Like one about Valentine's Day and how I didn't know anything about it till an 'imported' schoolmate (he was from Venezuela, as American as it could get in the pre-Internet days) explained it to me. And how I was nearly kicked out of school because of that friend's overzealous attempts to make a girl -- whom I had the mother of all crushes on -- my 'Valentine'.
I was told those almost-spam mails were a hit. That turned me forever off anything to do with poor St Valentine.
Next, it turned me off from poems. It took years and a very drunk journalist reciting Neruda to rescue me the from the trauma of the 'poetry' I was made to write for greeting cards -- three or four every day.
That is why I am firmly of the opinion that Valentine's Day is a menace.

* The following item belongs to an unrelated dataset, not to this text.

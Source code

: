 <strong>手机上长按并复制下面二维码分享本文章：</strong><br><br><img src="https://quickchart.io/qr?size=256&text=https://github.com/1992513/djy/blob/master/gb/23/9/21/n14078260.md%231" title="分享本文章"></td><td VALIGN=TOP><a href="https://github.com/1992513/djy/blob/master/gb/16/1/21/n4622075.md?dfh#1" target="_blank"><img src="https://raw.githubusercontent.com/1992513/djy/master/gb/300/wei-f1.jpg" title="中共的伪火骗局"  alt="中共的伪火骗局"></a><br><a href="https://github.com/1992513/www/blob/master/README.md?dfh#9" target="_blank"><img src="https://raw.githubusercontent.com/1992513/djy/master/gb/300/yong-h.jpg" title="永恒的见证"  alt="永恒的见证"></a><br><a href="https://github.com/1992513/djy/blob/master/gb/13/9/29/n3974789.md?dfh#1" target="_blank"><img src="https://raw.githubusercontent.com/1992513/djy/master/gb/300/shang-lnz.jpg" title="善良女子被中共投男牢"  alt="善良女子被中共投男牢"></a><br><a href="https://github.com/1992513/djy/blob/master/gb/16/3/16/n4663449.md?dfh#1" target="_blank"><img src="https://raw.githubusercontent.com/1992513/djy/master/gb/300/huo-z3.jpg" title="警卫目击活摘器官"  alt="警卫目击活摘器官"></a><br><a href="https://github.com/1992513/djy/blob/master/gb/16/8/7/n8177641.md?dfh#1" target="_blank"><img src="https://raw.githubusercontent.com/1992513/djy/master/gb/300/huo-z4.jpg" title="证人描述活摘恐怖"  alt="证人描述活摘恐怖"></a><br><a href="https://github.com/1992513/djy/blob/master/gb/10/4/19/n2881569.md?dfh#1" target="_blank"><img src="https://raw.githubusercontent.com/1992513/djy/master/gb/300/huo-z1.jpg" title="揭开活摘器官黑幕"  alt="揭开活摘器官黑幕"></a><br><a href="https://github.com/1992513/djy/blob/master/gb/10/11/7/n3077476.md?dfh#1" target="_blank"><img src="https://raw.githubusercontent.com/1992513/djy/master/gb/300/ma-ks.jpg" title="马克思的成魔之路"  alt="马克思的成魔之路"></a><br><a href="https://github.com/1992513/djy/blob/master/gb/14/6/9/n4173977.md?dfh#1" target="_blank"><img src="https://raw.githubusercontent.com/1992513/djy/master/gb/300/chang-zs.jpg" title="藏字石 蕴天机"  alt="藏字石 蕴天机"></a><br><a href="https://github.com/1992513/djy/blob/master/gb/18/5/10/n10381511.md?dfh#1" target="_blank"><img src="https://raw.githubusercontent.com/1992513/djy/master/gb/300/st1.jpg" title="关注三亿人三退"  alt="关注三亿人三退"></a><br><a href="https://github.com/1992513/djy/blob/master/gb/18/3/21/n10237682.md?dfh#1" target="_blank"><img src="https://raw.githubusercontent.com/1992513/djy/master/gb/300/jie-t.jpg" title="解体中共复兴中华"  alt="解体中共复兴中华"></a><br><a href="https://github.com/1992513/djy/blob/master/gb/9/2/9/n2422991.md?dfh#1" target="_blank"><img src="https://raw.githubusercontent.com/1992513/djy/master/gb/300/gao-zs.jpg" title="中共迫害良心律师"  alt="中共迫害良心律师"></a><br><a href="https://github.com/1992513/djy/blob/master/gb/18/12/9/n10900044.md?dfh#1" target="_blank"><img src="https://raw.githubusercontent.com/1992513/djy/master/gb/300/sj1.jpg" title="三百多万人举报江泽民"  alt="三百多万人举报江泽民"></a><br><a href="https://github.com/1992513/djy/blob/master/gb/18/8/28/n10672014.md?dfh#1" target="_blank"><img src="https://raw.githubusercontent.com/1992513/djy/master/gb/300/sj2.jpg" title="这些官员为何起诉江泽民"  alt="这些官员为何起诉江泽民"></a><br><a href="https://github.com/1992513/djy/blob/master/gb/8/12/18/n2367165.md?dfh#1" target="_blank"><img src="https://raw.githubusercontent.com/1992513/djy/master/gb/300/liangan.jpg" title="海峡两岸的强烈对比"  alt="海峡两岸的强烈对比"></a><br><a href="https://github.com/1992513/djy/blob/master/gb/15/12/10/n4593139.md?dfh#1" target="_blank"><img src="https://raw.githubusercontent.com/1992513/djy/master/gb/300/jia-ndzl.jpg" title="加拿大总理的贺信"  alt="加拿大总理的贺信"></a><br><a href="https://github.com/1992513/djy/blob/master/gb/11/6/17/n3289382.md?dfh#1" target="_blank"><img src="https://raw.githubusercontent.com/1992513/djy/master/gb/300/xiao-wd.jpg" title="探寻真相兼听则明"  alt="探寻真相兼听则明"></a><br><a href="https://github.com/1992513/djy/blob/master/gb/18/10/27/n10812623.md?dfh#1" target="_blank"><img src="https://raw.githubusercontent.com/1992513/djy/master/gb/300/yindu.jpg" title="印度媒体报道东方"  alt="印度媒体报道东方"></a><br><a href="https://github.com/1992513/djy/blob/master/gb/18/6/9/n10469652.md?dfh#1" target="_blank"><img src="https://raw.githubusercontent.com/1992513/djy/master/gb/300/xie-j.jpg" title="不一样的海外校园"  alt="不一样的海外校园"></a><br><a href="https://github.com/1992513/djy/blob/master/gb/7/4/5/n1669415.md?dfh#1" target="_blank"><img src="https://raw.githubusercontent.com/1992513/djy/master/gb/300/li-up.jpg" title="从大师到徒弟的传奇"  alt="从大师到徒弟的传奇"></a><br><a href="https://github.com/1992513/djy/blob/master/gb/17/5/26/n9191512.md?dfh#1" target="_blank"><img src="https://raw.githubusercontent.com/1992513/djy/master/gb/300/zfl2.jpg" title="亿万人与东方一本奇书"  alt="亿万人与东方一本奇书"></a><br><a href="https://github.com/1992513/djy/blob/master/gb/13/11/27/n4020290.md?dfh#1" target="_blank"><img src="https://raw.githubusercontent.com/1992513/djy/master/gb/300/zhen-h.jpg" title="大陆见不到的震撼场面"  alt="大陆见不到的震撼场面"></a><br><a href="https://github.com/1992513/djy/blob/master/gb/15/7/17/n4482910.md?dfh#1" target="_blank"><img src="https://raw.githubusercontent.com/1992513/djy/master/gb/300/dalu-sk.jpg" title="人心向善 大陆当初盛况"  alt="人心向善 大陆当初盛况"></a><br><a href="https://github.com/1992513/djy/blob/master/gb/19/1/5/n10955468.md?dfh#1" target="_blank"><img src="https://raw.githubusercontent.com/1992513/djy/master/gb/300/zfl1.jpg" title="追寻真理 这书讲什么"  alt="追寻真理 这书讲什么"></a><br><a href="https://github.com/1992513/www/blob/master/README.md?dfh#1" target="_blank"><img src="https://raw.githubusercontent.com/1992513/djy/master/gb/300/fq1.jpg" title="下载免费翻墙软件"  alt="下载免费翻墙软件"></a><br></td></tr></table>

Not because I think that behaving like the Sentinelese of the Andamans -- who kill anyone from the world outside their island -- is the way to preserve our culture. Not because I think that out-of-work goons should be given a day to bash up young people to protect us from videshi ills.
But because I think Valentine's Day is a travesty of everything love is about. It reduces expression to a greeting card, intimacy to a dinner and love to a get-it-while-you-can contest.